Exercise requirements: Pictures aside, return every line below exactly as written.

[Input data Boundary: Start]

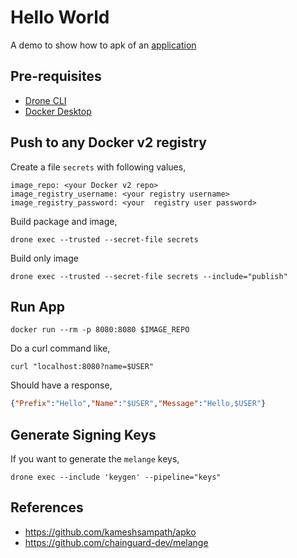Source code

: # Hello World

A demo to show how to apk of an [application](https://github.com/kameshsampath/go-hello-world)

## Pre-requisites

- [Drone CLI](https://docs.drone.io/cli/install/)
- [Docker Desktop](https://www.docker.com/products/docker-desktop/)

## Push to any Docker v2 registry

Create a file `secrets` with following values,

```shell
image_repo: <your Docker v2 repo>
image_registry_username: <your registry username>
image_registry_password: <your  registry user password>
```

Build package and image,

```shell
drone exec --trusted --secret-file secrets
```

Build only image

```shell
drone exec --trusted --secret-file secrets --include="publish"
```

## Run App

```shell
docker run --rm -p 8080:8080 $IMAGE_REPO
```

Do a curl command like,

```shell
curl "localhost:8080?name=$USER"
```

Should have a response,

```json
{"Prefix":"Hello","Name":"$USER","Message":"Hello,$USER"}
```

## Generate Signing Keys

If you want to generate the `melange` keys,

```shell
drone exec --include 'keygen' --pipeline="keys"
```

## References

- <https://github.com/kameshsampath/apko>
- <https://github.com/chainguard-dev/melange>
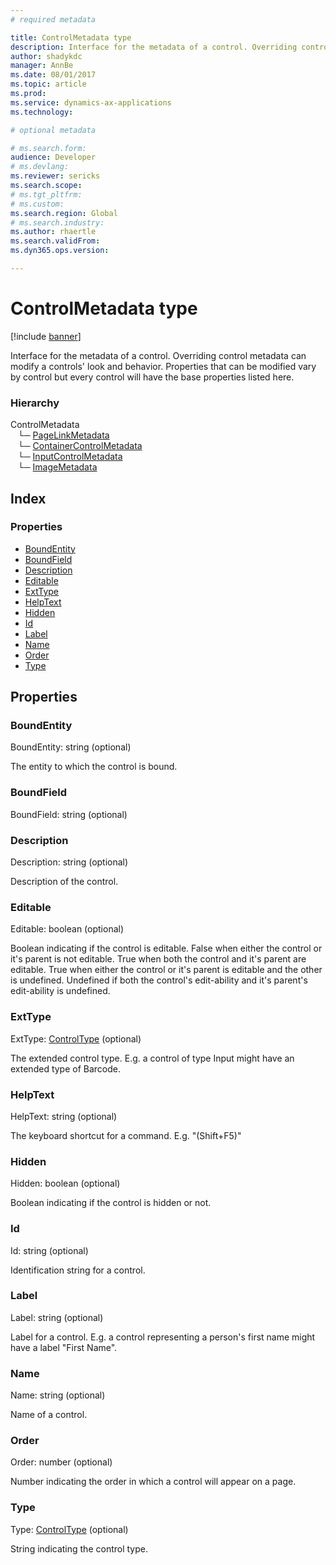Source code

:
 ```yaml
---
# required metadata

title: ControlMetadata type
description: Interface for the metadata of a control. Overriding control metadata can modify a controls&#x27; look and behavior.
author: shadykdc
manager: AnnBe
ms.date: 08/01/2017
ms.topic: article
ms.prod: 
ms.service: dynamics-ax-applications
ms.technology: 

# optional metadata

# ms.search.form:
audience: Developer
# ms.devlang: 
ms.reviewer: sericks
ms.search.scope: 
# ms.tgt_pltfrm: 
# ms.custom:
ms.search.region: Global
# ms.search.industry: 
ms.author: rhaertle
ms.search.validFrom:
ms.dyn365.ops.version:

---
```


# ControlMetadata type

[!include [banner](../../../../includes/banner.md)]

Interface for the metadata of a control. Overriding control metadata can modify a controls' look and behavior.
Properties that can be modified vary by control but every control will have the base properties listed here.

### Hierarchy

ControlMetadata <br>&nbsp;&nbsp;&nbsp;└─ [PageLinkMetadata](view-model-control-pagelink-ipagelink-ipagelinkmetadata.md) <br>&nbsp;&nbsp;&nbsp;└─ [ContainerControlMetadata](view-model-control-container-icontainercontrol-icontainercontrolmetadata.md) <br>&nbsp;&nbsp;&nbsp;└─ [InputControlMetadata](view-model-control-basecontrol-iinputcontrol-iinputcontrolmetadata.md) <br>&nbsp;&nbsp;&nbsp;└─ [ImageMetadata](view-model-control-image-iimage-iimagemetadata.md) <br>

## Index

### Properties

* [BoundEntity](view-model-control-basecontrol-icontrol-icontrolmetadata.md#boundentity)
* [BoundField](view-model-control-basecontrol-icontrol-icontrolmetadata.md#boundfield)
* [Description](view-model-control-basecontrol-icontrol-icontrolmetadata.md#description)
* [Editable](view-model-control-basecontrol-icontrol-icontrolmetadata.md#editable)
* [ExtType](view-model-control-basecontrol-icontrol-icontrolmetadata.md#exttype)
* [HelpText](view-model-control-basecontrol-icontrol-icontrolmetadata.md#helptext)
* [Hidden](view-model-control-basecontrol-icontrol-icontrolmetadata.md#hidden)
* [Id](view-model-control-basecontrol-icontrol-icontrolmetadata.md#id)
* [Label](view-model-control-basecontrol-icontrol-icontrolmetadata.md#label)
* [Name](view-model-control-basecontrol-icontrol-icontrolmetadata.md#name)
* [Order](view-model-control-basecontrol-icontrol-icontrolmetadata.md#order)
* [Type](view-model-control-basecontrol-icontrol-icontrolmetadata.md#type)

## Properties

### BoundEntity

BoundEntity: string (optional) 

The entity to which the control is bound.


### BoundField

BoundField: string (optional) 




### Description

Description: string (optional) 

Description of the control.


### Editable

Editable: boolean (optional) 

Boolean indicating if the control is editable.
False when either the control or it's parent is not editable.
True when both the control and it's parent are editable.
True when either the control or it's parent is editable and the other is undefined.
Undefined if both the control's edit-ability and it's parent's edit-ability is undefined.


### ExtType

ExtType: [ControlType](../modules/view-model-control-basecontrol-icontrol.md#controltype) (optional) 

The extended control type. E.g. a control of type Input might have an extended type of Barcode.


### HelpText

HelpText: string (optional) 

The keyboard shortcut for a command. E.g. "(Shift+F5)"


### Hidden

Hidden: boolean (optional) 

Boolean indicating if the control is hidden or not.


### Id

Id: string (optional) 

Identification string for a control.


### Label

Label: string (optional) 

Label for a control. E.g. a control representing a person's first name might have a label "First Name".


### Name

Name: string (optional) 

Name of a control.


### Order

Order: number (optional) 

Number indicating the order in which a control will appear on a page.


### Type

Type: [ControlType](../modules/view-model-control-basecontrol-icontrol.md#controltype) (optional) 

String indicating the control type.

[Input data Boundary: End]

Result for this task:
Source code

: # Hello World

A demo to show how to apk of an [application](https://github.com/kameshsampath/go-hello-world)

## Pre-requisites

- [Drone CLI](https://docs.drone.io/cli/install/)
- [Docker Desktop](https://www.docker.com/products/docker-desktop/)

## Push to any Docker v2 registry

Create a file `secrets` with following values,

```shell
image_repo: <your Docker v2 repo>
image_registry_username: <your registry username>
image_registry_password: <your  registry user password>
```

Build package and image,

```shell
drone exec --trusted --secret-file secrets
```

Build only image

```shell
drone exec --trusted --secret-file secrets --include="publish"
```

## Run App

```shell
docker run --rm -p 8080:8080 $IMAGE_REPO
```

Do a curl command like,

```shell
curl "localhost:8080?name=$USER"
```

Should have a response,

```json
{"Prefix":"Hello","Name":"$USER","Message":"Hello,$USER"}
```

## Generate Signing Keys

If you want to generate the `melange` keys,

```shell
drone exec --include 'keygen' --pipeline="keys"
```

## References

- <https://github.com/kameshsampath/apko>
- <https://github.com/chainguard-dev/melange>
Source code

:
 ```yaml
---
# required metadata

title: ControlMetadata type
description: Interface for the metadata of a control. Overriding control metadata can modify a controls&#x27; look and behavior.
author: shadykdc
manager: AnnBe
ms.date: 08/01/2017
ms.topic: article
ms.prod: 
ms.service: dynamics-ax-applications
ms.technology: 

# optional metadata

# ms.search.form:
audience: Developer
# ms.devlang: 
ms.reviewer: sericks
ms.search.scope: 
# ms.tgt_pltfrm: 
# ms.custom:
ms.search.region: Global
# ms.search.industry: 
ms.author: rhaertle
ms.search.validFrom:
ms.dyn365.ops.version:

---
```


# ControlMetadata type

[!include [banner](../../../../includes/banner.md)]

Interface for the metadata of a control. Overriding control metadata can modify a controls' look and behavior.
Properties that can be modified vary by control but every control will have the base properties listed here.

### Hierarchy

ControlMetadata <br>&nbsp;&nbsp;&nbsp;└─ [PageLinkMetadata](view-model-control-pagelink-ipagelink-ipagelinkmetadata.md) <br>&nbsp;&nbsp;&nbsp;└─ [ContainerControlMetadata](view-model-control-container-icontainercontrol-icontainercontrolmetadata.md) <br>&nbsp;&nbsp;&nbsp;└─ [InputControlMetadata](view-model-control-basecontrol-iinputcontrol-iinputcontrolmetadata.md) <br>&nbsp;&nbsp;&nbsp;└─ [ImageMetadata](view-model-control-image-iimage-iimagemetadata.md) <br>

## Index

### Properties

* [BoundEntity](view-model-control-basecontrol-icontrol-icontrolmetadata.md#boundentity)
* [BoundField](view-model-control-basecontrol-icontrol-icontrolmetadata.md#boundfield)
* [Description](view-model-control-basecontrol-icontrol-icontrolmetadata.md#description)
* [Editable](view-model-control-basecontrol-icontrol-icontrolmetadata.md#editable)
* [ExtType](view-model-control-basecontrol-icontrol-icontrolmetadata.md#exttype)
* [HelpText](view-model-control-basecontrol-icontrol-icontrolmetadata.md#helptext)
* [Hidden](view-model-control-basecontrol-icontrol-icontrolmetadata.md#hidden)
* [Id](view-model-control-basecontrol-icontrol-icontrolmetadata.md#id)
* [Label](view-model-control-basecontrol-icontrol-icontrolmetadata.md#label)
* [Name](view-model-control-basecontrol-icontrol-icontrolmetadata.md#name)
* [Order](view-model-control-basecontrol-icontrol-icontrolmetadata.md#order)
* [Type](view-model-control-basecontrol-icontrol-icontrolmetadata.md#type)

## Properties

### BoundEntity

BoundEntity: string (optional) 

The entity to which the control is bound.


### BoundField

BoundField: string (optional) 




### Description

Description: string (optional) 

Description of the control.


### Editable

Editable: boolean (optional) 

Boolean indicating if the control is editable.
False when either the control or it's parent is not editable.
True when both the control and it's parent are editable.
True when either the control or it's parent is editable and the other is undefined.
Undefined if both the control's edit-ability and it's parent's edit-ability is undefined.


### ExtType

ExtType: [ControlType](../modules/view-model-control-basecontrol-icontrol.md#controltype) (optional) 

The extended control type. E.g. a control of type Input might have an extended type of Barcode.


### HelpText

HelpText: string (optional) 

The keyboard shortcut for a command. E.g. "(Shift+F5)"


### Hidden

Hidden: boolean (optional) 

Boolean indicating if the control is hidden or not.


### Id

Id: string (optional) 

Identification string for a control.


### Label

Label: string (optional) 

Label for a control. E.g. a control representing a person's first name might have a label "First Name".


### Name

Name: string (optional) 

Name of a control.


### Order

Order: number (optional) 

Number indicating the order in which a control will appear on a page.


### Type

Type: [ControlType](../modules/view-model-control-basecontrol-icontrol.md#controltype) (optional) 

String indicating the control type.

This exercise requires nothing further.